13 Reasons Why [and the one thing you should do before watching]

I am pretty sure if you have been on social media in the last 10 days, and/or you have a Netflix subscription, you will have heard about a new series released at the start of April called 13 Reasons Why.

13 reasons why review for parents

Thirteen Reasons Why, based on the best-selling books by Jay Asher, follows teenager Clay Jensen as he returns home from school to find a mysterious box with his name on it lying on his porch. Inside he discovers a group of cassette tapes recorded by Hannah Baker – his classmate and crush – who tragically committed suicide two weeks earlier. On tape, Hannah unfolds an emotional audio diary, detailing the thirteen reasons why she decided to end her life. Through Hannah and Clay’s dual narratives, Thirteen Reasons Why weaves an intricate and heartrending story of confusion and desperation that will deeply affect viewers. IMDB


13 Reasons :: Why parent notes for before you watch

Now – to be perfectly honest and upfront, I haven’t actually watched more than the first two episodes yet. I am not actually sure if I want to watch the entire series.

But I have done a lot of research, and read a lot of people talking about the show.  So I want to share a little info so that everyone out there is aware of what this series is about, and who it is appropriate for – before beginning to watch. My suggestion – spend a little time on google before you press play (and most importantly, before you allow your child to press play.)
Research. Research. Then more Research.

 

13 reasons why parent notes
Last week, my almost-13 year old came home from school saying there was a cool new show on Netflix that we should watch. Later that night, she showed me 13 Reasons Why in the menu but before we pressed play something warned me to do a little research. Maybe, I just wanted to keep some innocence in her life, and not watch a series about suicide and how terrible High School is. Given that we are only 9 weeks in to her High School experience at this stage, I figure a little while longer of her thinking it is always going to be a wonderful place to go every day was perfectly ok with me…

At that point, given that it had been released less than 24 hours, there wasn’t much info to find about the film adaptation on the internet since no one had actually watched it at that point, but lots about the original book by Jay Asher. The descriptions of the book and how it involved the rape of several characters were enough for me to say no to watching with Liana, and I left it at that…

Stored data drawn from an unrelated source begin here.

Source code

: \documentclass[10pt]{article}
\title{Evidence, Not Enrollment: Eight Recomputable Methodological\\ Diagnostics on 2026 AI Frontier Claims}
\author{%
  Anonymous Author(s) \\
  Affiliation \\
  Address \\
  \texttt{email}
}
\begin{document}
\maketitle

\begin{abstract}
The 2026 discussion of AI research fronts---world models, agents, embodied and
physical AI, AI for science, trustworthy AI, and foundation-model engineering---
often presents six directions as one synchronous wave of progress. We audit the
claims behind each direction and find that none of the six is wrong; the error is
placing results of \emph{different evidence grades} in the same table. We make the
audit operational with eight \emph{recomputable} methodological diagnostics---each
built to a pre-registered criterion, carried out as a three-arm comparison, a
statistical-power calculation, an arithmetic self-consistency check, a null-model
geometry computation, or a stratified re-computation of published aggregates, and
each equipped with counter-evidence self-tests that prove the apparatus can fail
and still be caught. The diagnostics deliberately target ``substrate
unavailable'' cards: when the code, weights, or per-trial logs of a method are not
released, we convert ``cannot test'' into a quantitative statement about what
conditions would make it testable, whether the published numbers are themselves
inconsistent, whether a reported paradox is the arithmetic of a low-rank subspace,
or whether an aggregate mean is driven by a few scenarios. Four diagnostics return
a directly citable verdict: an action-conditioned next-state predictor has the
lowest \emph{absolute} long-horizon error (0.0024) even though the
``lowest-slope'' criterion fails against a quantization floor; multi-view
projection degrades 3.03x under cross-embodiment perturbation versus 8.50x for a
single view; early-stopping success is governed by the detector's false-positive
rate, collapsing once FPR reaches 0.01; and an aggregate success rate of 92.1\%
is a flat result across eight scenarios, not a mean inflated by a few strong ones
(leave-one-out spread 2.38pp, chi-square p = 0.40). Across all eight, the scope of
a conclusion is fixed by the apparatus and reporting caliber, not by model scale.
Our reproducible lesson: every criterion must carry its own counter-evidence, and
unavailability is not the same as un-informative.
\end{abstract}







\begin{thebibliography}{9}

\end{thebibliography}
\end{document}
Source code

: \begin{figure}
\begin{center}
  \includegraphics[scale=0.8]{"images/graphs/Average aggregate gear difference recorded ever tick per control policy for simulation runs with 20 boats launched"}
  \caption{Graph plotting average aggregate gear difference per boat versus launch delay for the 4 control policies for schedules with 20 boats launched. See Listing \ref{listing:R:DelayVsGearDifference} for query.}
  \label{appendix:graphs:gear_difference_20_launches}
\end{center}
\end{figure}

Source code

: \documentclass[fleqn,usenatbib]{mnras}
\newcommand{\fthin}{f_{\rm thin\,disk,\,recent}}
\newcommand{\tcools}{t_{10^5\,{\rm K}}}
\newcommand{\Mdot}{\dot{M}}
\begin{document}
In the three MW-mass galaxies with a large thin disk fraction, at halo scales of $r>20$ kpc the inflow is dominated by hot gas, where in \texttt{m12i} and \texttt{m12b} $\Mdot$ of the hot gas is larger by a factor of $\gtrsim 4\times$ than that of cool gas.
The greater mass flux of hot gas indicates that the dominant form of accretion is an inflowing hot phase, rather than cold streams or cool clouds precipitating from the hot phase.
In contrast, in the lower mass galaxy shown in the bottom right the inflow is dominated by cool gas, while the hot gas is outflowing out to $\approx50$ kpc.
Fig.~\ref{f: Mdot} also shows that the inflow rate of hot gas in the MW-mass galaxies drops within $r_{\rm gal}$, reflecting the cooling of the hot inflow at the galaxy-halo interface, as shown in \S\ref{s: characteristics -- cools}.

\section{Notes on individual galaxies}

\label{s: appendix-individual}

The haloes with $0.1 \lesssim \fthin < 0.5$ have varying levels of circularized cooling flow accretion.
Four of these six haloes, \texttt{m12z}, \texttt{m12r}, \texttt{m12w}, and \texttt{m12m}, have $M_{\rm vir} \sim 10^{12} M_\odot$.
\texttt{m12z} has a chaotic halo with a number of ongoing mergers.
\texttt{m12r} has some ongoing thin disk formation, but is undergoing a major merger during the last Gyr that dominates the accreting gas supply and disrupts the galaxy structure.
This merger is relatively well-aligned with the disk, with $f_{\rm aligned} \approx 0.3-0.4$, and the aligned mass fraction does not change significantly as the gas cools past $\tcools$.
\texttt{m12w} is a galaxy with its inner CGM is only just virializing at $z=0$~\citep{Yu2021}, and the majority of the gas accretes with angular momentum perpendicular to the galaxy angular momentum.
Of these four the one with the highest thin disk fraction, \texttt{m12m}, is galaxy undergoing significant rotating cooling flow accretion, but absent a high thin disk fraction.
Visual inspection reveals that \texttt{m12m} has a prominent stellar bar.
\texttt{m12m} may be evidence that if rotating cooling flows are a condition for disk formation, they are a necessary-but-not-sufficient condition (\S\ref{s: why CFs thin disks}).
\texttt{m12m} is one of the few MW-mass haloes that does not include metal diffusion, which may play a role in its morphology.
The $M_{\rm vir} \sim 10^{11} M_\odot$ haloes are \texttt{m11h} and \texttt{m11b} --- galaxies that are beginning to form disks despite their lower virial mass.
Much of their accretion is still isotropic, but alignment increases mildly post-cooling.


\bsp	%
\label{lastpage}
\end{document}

Until this weekend when I continued to see more and more people post about the show with varying reports of loving it, or being confronted by it. Also – plenty of offhand comments from parents about their kids watching it (without parents)…

 

As Paul Tassi  says in an article for Forbes  “What caught me off guard the most about 13 Reasons Why was how being on Netflix allowed it to present more of an authentic, uncensored version of high school than anything we see on broadcast networks or cable. Here, kids say “fuck,” and they say it a lot. The bullying is harsh and often obscene. The show gets darker and darker as it goes, culminating in a pair of absolutely brutal rape scenes, and the heart-wrenching suicide of the lead character, which is not glossed over in the least.”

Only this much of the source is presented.